酸素を求めて、むやみに口を動かしながらあかりは、どこか崩れないかと疑問をひねり出してみる。
「で、でも、クルラの話じゃ、レノとラノンって何年も交流途切れて・・」

「ああ。クルラがカウルの種じゃなくて、デジュの種だってバレたからだそうです。で、クルラは用済みになり、騙していたレノは、洗脳技術が必要になるまで出入り禁止」

なんの救いもないな!

「そ、それで、ラノンの屋敷の恐怖支配につながるわけね・・。裏では俺のこと笑ってるんだろ、みたいな被害妄想に?」

「なったでしょうねぇ。男性愛って、先進国だと大したことじゃないですけど、最下層まで追い詰められた集団だとそりゃぁ、もう、ボコボコの蔑み対象になりますから」

イェニチェリが有名な、オスマン帝国は大金持ちだった。
自由な市民同士の恋愛が一番崇高だ、とか言っていた、市民権があるのは全員男な国はどこだったかな。仕事は奴隷と女がするもので、彼らは暇も金も自尊心も有り余っていた。

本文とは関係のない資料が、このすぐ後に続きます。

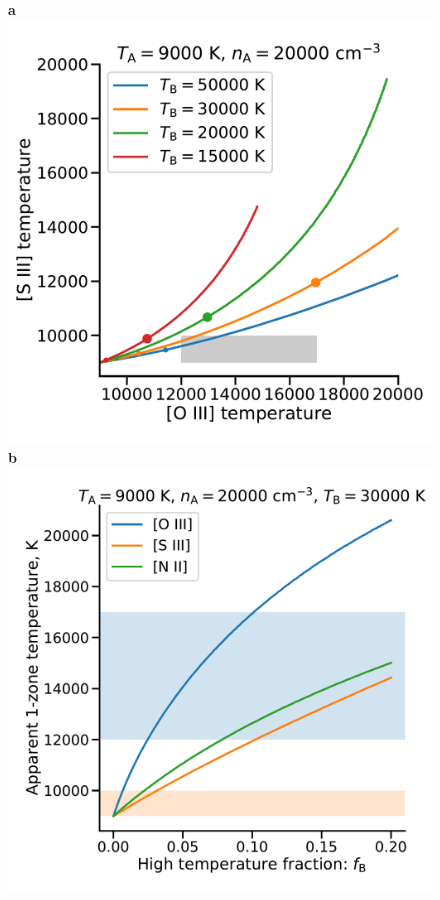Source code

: \documentclass[twocolumn]{aastex63}
\begin{document}
\begin{figure}
  \textbf{\Large a}\\
  \includegraphics[width=\linewidth]{two-temp-Toiii-Tsiii}\\
  \textbf{\Large b}\\
  \includegraphics[width=\linewidth]{two-temp-TB-30000}

\end{figure}
\end{document}
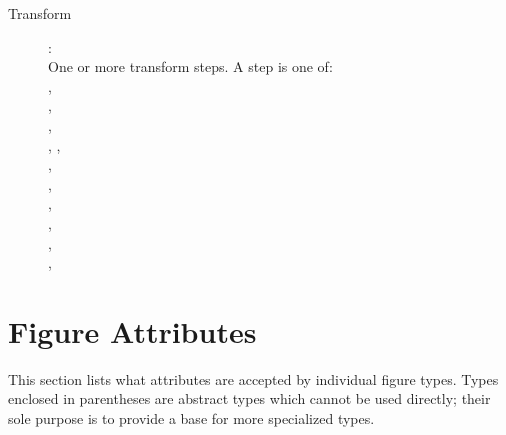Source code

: \begin{description}
\item[Transform]: \\
One or more transform steps. A step is one of: \\
, \\
, \\
, \\
, , \\
, \\
, \\
, \\
, \\
, \\
, \\

\end{description}



\section{Figure Attributes}
\label{sec:figure-definitions:figure-attributes}

This section lists what attributes are accepted by individual figure types.
Types enclosed in parentheses are abstract types which cannot be used
directly; their sole purpose is to provide a base for more specialized
types.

逆に、同性愛がばれたら処刑に直結するような国は、貧乏なことが多い。同じ国でも、発展期には高尚なご趣味扱いで、衰退期になると公開処刑行きだったりする。

「ひょっとして、ここって、男性愛者侮蔑国?」
「です。それも、かなり救いがない感じの」

確かにその理屈で行くと、ド貧乏で、女性差別満開で、文化や慣習すら周辺国からつまはじかれたホゴラシュは、最悪だろう。

「あー、袋小路にはまり込んで超認知がゆがんだ男らしさだけがアイデンティティな閉鎖環境・・・」

「です。なのに、蒙から心から啓かれ切ったカウルがラノンに放った言葉は『ごめんね、僕が女でも優さん以外に恋しない』だそうで」

どっしゃんがらがら。
・・・カウルさーん。

「き、き、喜悲劇?」
いや、喜喜喜悲劇!

「笑えませんよね。少なくとも嬲り殺されたクルラとシューバの母親や、玩具にされた2人には」
しんみり顔のマッドさんの胸倉をつかむようにして顔を寄せる。

「少なくとも、私とマッドさんの人生の何分の一かを持ってったのが、モテない中年男が拗らせた失恋の流れ弾だと思うと泣けないわよ!」

マッドはこわばった顔を少し緩め、あかりの頭をそっと撫でた。
「良い言いかえです」と言いながら。